Stored data entries
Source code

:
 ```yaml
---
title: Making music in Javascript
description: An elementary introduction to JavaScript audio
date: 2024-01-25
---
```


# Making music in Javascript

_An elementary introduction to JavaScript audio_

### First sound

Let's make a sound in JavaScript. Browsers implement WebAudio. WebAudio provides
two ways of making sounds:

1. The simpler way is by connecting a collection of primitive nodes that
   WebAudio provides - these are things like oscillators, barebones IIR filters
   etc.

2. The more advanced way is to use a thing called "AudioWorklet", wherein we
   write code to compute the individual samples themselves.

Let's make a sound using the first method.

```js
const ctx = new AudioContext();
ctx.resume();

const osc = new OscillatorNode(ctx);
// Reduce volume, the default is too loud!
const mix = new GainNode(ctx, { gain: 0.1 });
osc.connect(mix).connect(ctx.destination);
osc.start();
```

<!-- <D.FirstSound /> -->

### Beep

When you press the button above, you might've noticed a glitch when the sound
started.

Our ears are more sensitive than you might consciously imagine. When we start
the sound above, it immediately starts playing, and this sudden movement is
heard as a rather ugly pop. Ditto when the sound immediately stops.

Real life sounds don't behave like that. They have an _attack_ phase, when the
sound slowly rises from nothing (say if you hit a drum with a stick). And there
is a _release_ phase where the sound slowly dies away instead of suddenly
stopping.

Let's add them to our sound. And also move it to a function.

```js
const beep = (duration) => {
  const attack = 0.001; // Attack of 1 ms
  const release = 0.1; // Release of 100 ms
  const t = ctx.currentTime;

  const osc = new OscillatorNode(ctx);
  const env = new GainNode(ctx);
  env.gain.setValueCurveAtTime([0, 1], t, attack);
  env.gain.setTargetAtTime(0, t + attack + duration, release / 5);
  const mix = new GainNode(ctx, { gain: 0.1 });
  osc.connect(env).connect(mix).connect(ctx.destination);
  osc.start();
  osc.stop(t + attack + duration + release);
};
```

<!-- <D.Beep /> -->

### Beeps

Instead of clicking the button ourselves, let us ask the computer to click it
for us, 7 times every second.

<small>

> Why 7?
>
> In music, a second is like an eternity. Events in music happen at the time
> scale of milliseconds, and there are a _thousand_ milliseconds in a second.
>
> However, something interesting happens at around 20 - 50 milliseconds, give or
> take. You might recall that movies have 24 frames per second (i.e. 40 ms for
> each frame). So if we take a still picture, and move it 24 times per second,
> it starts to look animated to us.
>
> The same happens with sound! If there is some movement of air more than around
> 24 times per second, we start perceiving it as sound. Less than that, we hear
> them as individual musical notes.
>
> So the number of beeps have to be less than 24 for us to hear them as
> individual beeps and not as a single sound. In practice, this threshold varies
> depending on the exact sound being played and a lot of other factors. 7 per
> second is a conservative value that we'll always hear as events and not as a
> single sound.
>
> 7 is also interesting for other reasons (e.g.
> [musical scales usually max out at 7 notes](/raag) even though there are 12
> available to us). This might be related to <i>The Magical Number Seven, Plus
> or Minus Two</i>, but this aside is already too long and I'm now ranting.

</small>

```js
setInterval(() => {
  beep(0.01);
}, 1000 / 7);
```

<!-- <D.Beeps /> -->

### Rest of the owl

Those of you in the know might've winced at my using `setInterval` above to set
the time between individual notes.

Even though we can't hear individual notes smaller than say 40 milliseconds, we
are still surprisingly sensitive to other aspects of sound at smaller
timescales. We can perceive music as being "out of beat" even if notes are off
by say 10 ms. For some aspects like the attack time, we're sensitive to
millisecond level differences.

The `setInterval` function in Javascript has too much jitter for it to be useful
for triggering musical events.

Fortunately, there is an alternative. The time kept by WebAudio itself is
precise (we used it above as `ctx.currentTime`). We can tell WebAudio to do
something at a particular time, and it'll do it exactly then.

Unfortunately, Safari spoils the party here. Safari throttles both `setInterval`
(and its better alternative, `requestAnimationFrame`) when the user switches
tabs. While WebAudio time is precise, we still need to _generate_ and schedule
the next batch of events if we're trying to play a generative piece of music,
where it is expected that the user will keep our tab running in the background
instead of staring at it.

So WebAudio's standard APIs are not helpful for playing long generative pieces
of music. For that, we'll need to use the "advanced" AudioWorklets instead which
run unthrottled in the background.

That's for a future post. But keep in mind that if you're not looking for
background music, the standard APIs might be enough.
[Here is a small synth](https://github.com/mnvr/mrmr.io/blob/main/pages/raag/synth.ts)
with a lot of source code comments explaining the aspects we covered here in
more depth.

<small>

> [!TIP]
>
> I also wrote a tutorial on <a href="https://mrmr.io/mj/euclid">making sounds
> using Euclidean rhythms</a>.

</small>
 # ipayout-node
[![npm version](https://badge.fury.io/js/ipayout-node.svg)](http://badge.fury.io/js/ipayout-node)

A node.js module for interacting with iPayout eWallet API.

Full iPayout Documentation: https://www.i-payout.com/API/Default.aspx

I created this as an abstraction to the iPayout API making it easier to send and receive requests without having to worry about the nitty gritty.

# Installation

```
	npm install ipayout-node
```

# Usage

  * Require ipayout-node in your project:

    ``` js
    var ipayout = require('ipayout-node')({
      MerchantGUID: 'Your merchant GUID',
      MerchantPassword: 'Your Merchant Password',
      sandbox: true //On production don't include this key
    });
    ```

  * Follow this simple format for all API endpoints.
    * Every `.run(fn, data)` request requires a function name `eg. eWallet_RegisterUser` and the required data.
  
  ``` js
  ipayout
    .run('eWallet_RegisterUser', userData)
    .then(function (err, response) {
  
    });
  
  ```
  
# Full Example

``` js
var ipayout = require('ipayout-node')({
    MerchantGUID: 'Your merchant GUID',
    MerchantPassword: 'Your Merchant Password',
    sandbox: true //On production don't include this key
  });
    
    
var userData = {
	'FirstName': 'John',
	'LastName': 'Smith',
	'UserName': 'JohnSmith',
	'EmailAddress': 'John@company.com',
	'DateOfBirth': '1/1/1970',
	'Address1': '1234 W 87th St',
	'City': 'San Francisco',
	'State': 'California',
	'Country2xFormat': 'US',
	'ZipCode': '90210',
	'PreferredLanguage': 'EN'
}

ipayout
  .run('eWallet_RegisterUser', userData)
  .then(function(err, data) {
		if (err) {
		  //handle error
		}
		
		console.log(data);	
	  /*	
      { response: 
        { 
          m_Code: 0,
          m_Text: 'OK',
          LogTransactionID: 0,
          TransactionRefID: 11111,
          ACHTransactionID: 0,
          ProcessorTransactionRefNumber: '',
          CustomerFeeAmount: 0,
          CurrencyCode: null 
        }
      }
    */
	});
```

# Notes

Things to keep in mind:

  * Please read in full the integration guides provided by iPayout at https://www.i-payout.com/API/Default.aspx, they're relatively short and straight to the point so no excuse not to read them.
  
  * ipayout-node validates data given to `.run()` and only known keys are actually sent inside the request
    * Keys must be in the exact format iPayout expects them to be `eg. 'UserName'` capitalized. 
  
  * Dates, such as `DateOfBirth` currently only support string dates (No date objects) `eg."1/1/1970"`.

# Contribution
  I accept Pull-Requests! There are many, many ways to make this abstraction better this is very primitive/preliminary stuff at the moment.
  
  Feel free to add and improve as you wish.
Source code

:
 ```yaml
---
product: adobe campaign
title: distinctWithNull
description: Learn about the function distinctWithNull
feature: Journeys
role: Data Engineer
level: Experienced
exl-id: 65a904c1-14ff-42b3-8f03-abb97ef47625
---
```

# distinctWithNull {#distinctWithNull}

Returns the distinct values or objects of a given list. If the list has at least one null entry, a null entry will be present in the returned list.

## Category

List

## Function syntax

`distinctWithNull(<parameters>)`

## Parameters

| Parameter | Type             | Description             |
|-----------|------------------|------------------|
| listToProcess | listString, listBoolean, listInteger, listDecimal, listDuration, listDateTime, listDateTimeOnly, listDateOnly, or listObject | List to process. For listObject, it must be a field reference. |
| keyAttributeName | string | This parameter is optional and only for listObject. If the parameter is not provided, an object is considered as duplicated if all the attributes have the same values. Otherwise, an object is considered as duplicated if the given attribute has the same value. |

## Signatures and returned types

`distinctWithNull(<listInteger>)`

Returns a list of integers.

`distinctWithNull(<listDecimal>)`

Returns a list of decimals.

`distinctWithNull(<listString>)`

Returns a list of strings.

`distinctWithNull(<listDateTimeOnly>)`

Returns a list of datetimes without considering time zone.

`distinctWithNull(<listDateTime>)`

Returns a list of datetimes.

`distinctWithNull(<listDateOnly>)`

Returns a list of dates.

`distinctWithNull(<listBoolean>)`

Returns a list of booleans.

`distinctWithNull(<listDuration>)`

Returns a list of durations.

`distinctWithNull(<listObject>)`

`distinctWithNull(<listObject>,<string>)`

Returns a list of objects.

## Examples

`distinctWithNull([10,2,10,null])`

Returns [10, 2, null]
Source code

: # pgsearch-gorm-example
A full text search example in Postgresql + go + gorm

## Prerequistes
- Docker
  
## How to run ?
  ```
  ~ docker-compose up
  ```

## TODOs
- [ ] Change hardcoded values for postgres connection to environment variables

#### [Work instruction]
Write out exactly the lines above from the line with "this threshold varies" through the line with "(and its better", both of them included, and leave out all other lines.

#### [Exercise solution]
> individual beeps and not as a single sound. In practice, this threshold varies
> depending on the exact sound being played and a lot of other factors. 7 per
> second is a conservative value that we'll always hear as events and not as a
> single sound.
>
> 7 is also interesting for other reasons (e.g.
> [musical scales usually max out at 7 notes](/raag) even though there are 12
> available to us). This might be related to <i>The Magical Number Seven, Plus
> or Minus Two</i>, but this aside is already too long and I'm now ranting.

</small>

```js
setInterval(() => {
  beep(0.01);
}, 1000 / 7);
```

<!-- <D.Beeps /> -->

### Rest of the owl

Those of you in the know might've winced at my using `setInterval` above to set
the time between individual notes.

Even though we can't hear individual notes smaller than say 40 milliseconds, we
are still surprisingly sensitive to other aspects of sound at smaller
timescales. We can perceive music as being "out of beat" even if notes are off
by say 10 ms. For some aspects like the attack time, we're sensitive to
millisecond level differences.

The `setInterval` function in Javascript has too much jitter for it to be useful
for triggering musical events.

Fortunately, there is an alternative. The time kept by WebAudio itself is
precise (we used it above as `ctx.currentTime`). We can tell WebAudio to do
something at a particular time, and it'll do it exactly then.

Unfortunately, Safari spoils the party here. Safari throttles both `setInterval`
(and its better alternative, `requestAnimationFrame`) when the user switches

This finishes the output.